The algorithm is obviously correct and available, but it has the same disadvantage as the basic word counting algorithm in 3.1: It is very inefficient to transmit all key-value pairs generated by Mapper to Cer CER over the network. Unlike word count, reduce cannot be used as a combiner. If you don't believe it, let's try this: combiner calculates the average value of a local dataset and enters it as an intermediate result to Cer. reducer calculates the final average value based on this result. An Inverse example constructed based on this rule is enough to prove that this practice is wrong:

Mean (1, 2, 3, 4, 5) =mean (mean (1, 2), mean (3, 4, 5 ))

Average algorithm: Incorrect combiner Application

So how should we apply combiner in this algorithm? We made an attempt. Figure 3.5 shows a solution with correct computing results but contrary to the mapreduce program design principles.

Figure 3.5 a calculation result is correct but does not match

Mapreduce Program Design Principles

By separate the sum and count, the algorithm shown in Figure 3.5 can calculate eachTAverage ValueRValue. This is our first useCustom Data Type. In the previous calculation, our keys and values are basic data types. By using custom data types, we can construct more complex data and organize the data required for computing together.

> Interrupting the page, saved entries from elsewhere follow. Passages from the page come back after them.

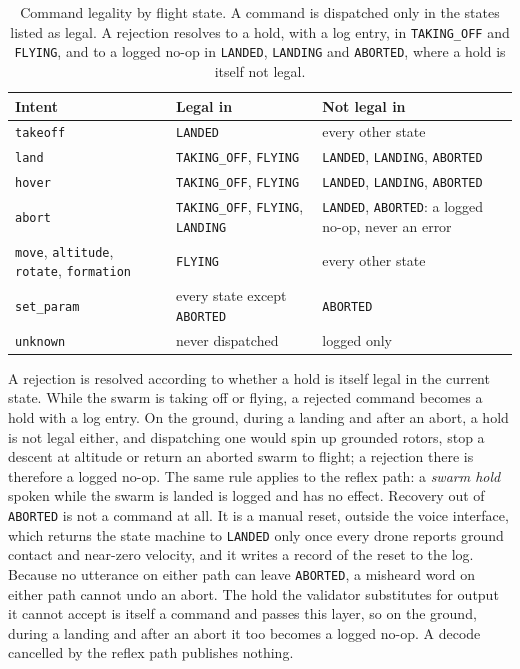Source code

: \begin{table}[htbp]
\centering
\footnotesize
\caption[Command legality by flight state]{Command legality by flight state. A command is
dispatched only in the states listed as legal. A rejection resolves to a hold, with a log entry,
in \texttt{TAKING\_OFF} and \texttt{FLYING}, and to a logged no-op in \texttt{LANDED},
\texttt{LANDING} and \texttt{ABORTED}, where a hold is itself not legal.}
\label{tab:legality}
\begin{tabularx}{\textwidth}{@{}l X X@{}}
\toprule
Intent & Legal in & Not legal in \\
\midrule
\texttt{takeoff} & \texttt{LANDED} & every other state \\
\texttt{land} & \texttt{TAKING\_OFF}, \texttt{FLYING} & \texttt{LANDED}, \texttt{LANDING}, \texttt{ABORTED} \\
\texttt{hover} & \texttt{TAKING\_OFF}, \texttt{FLYING} & \texttt{LANDED}, \texttt{LANDING}, \texttt{ABORTED} \\
\texttt{abort} & \texttt{TAKING\_OFF}, \texttt{FLYING}, \texttt{LANDING} & \texttt{LANDED}, \texttt{ABORTED}: a logged no-op, never an error \\
\texttt{move}, \texttt{altitude}, \texttt{rotate}, \texttt{formation} & \texttt{FLYING} & every other state \\
\texttt{set\_param} & every state except \texttt{ABORTED} & \texttt{ABORTED} \\
\texttt{unknown} & never dispatched & logged only \\
\bottomrule
\end{tabularx}
\end{table}

A rejection is resolved according to whether a hold is itself legal in the current state. While
the swarm is taking off or flying, a rejected command becomes a hold with a log entry. On the
ground, during a landing and after an abort, a hold is not legal either, and dispatching one would
spin up grounded rotors, stop a descent at altitude or return an aborted swarm to flight; a
rejection there is therefore a logged no-op. The same rule applies to the reflex path: a
\emph{swarm hold} spoken while the swarm is landed is logged and has no effect. Recovery out of
\texttt{ABORTED} is not a command at all. It is a manual reset, outside the voice interface,
which returns the state machine to \texttt{LANDED} only once every drone reports ground contact
and near-zero velocity, and it writes a record of the reset to the log. Because no utterance on
either path can leave \texttt{ABORTED}, a misheard word on either path cannot undo an abort. The hold the validator substitutes for output
it cannot accept is itself a command and passes this layer, so on the ground, during a landing and
after an abort it too becomes a logged no-op. A decode cancelled by the reflex path publishes
nothing.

But this algorithm is incorrect because it violatesCombiner design principles (mapper output format is consistent with CER input format. The input and output data of combiner must be in mapper output format, that is, reducer input format).

Again, the combiner execution is controlled by the mapreduce execution framework.. In the example shown in Figure 3.5, combiner does not execute or sends reducer to execute two completely different data types (T,[R1,R2...]), at execution time (T,[(S1,C1 ),(S2,C2)...]). If the combiner is sent to the combiner more than once (T,[R1,R2...]) type of data, (T,[(S1,C1 ),(S2,C2)...]). In short,The input and output data types of combiner are inconsistent, which is the error of this algorithm..

Averaging algorithm: Correction for combiner

Figure 3.6 shows an average algorithm that is improved to address problems in the algorithm shown in Figure 3.5.

Figure 3.6 calculate the mean algorithm after correction for the problems in the algorithms shown in Figure 3.5

By changing the Mapper output type, the Mapper output type, combiner input/output type, and CER input type are consistent. Therefore, the algorithm shown in Figure 3.6 is a correct and available mapreduce algorithm.

Merge using mapper

Figure 3.7 shows another algorithm for calculating the mean after local merge optimization, which uses mapper merge.

Figure 3.7 calculate the average using the Mapper merge optimization algorithm

The specific method is to maintain two associated arrays in the Mapper object and associate the arrays.SRecord and,TRecord count. After the Mapper processes all the dataTValue, output (T,(S{T},C{T.